The printf types (eg %d in this instance) defines the type of the variable being parsed. So for the C language which is the language used to compiled mawk, that means the input is limited to a C integer.
So no, %d does NOT mean display any arbitrary signed decimal integer, but display any integer up to the MAX integer size.
use %.0f for integers and if you know the precision of your real numbers, specify the precision, eg %.20f.
Why does gawk printf %d give the answer I expect? Because gawk identifies that the number is bigger than Max_Int and uses %f to display it (ie, it gives you what you want, NOT WHAT YOU ASKED FOR).

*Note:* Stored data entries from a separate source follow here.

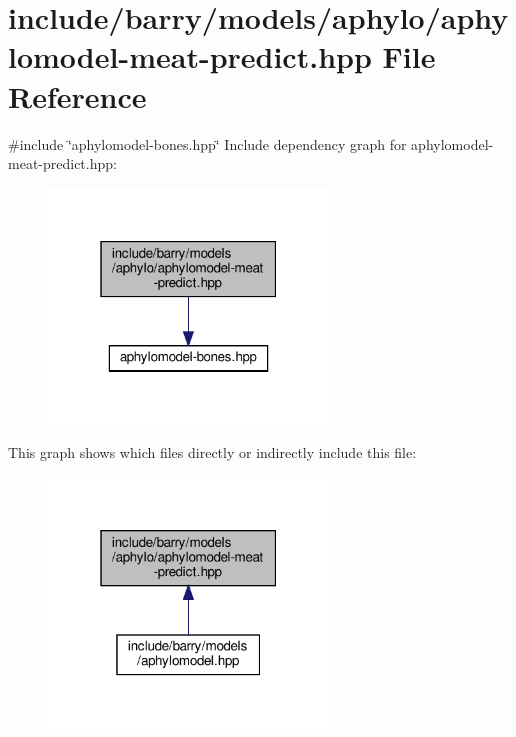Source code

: \hypertarget{aphylomodel-meat-predict_8hpp}{}\section{include/barry/models/aphylo/aphylomodel-\/meat-\/predict.hpp File Reference}
\label{aphylomodel-meat-predict_8hpp}
{\ttfamily \#include \char`\"{}aphylomodel-\/bones.\+hpp\char`\"{}}\newline
Include dependency graph for aphylomodel-\/meat-\/predict.hpp\+:
\nopagebreak
\begin{figure}[H]
\begin{center}
\leavevmode
\includegraphics[width=211pt]{aphylomodel-meat-predict_8hpp__incl}
\end{center}
\end{figure}
This graph shows which files directly or indirectly include this file\+:
\nopagebreak
\begin{figure}[H]
\begin{center}
\leavevmode
\includegraphics[width=211pt]{aphylomodel-meat-predict_8hpp__dep__incl}
\end{center}
\end{figure}
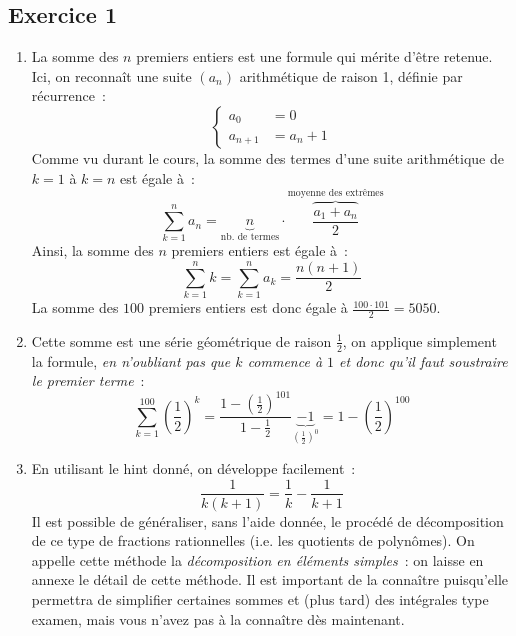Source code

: \documentclass{article}
\begin{document}
\subsection{Exercice 1}
\begin{enumerate}
    \item La somme des $n$ premiers entiers est une formule qui mérite d'être retenue. Ici, on reconnaît une suite $(a_n)$ arithmétique de raison 1, définie par récurrence~:
    \[
    \begin{cases}
    a_0 & = 0 \\
    a_{n+1} & = a_{n} + 1
    \end{cases}
    \]
    Comme vu durant le cours, la somme des termes d'une suite arithmétique de $k = 1$ à $k = n$ est égale à~:
    \[
    \sum_{k = 1}^{n} a_n = \underbrace{n}_{\textrm{nb. de termes}}\cdot \overbrace{\frac{a_1 + a_n}{2}}^{\textrm{moyenne des extrêmes}}
    \]
    Ainsi, la somme des $n$ premiers entiers est égale à~:
    \[
    \boxed{
    \sum_{k = 1}^{n} k = \sum_{k = 1}^{n} a_k = \frac{n(n+1)}{2}
    }
    \]
    La somme des $100$ premiers entiers est donc égale à $\frac{100\cdot 101}{2} = 5050$.
    
    \item Cette somme est une série géométrique de raison $\frac{1}{2}$, on applique simplement la formule, \emph{en n'oubliant pas que $k$ commence à $1$ et donc qu'il faut soustraire le premier terme}~:
    \[
    \boxed{
    \sum_{k = 1}^{100} \left ( \frac{1}{2} \right )^k = \frac{1- \left (\frac{1}{2} \right )^{101}}{1-\frac{1}{2}} \underbrace{- 1}_{\left ( \frac{1}{2}\right )^0} = 1 - \left ( \frac{1}{2} \right )^{100}
    }
    \]
    
    \item En utilisant le hint donné, on développe facilement~:
    \[
    \frac{1}{k(k+1)} = \frac{1}{k} - \frac{1}{k+1}
    \]
    Il est possible de généraliser, sans l'aide donnée, le procédé de décomposition de ce type de fractions rationnelles (i.e. les quotients de polynômes). On appelle cette méthode la \emph{décomposition en éléments simples}~: on laisse en annexe le détail de cette méthode. Il est important de la connaître puisqu'elle permettra de simplifier certaines sommes et (plus tard) des intégrales type examen, mais vous n'avez pas à la connaître dès maintenant.
    

\end{enumerate}
\end{document}
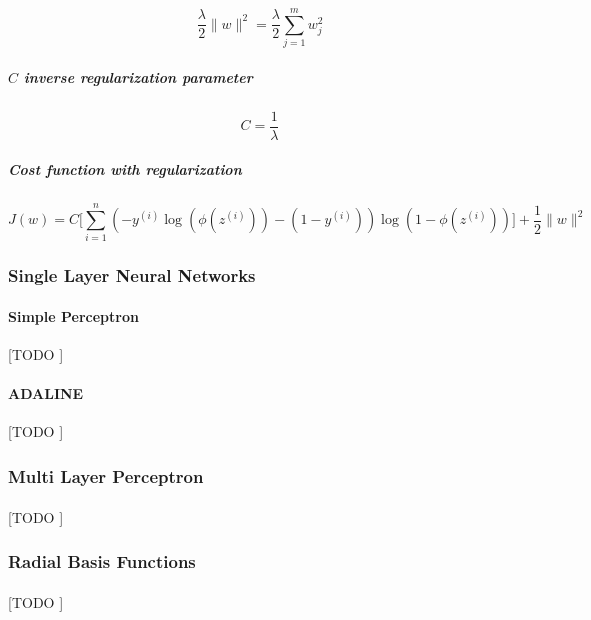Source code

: \documentclass{article}
\begin{document}
			\begin{equation}
				\frac{\lambda}{2} \| w\|^2 = \frac{\lambda}{2} \sum_{j=1}^m w_j^2
			\end{equation}
			
			\subparagraph{$C$ inverse regularization parameter}
			
			\begin{equation}
				C = \frac{1}{\lambda}
			\end{equation}
			
			\subparagraph{Cost function with regularization}
			\begin{equation}
				J(w) = C \bigg[ \sum_{i=1}^n (-y^{(i)}\log(\phi(z^{(i)}))-(1-y^{(i)}))\log(1-\phi(z^{(i)})) \bigg] + \frac{1}{2} \|w\|^2
			\end{equation}


			\subsubsection{Single Layer Neural Networks}
			\label{sec:single-layer-nn}


				\paragraph{Simple Perceptron}
				\label{sec:perceptron}
				[TODO ]

				\paragraph{ADALINE}
				\label{sec:adaline}
				[TODO ]

			\subsubsection{Multi Layer Perceptron}
			\label{sec:mlp}

				\paragraph{}
				[TODO ]

			\subsubsection{Radial Basis Functions}
			\label{sec:rbf}

				\paragraph{}
				[TODO ]
\end{document}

current mawk handles 64-bit integers on 64-bit platforms, shown in the version message:
mawk 1.3.4 20230322
Copyright 2008-2022,2023, Thomas E. Dickey
Copyright 1991-1996,2014, Michael D. Brennan
random-funcs: srandom/random
regex-funcs: internal
compiled limits:
sprintf buffer 8192
maximum-integer 9223372036854775808
7 years later :-) Wow! Thanks!
Actually less than five (see sizes.h)
it seems mawk is still limited to 32 bits integer and therefore conversion of a 64 bits hexadecimal string will be blocked at FFFFFFFF, that is 32 bits only. printf("%d", "0x" "1FFFFFFFF") won't pass over the 32 bits limit.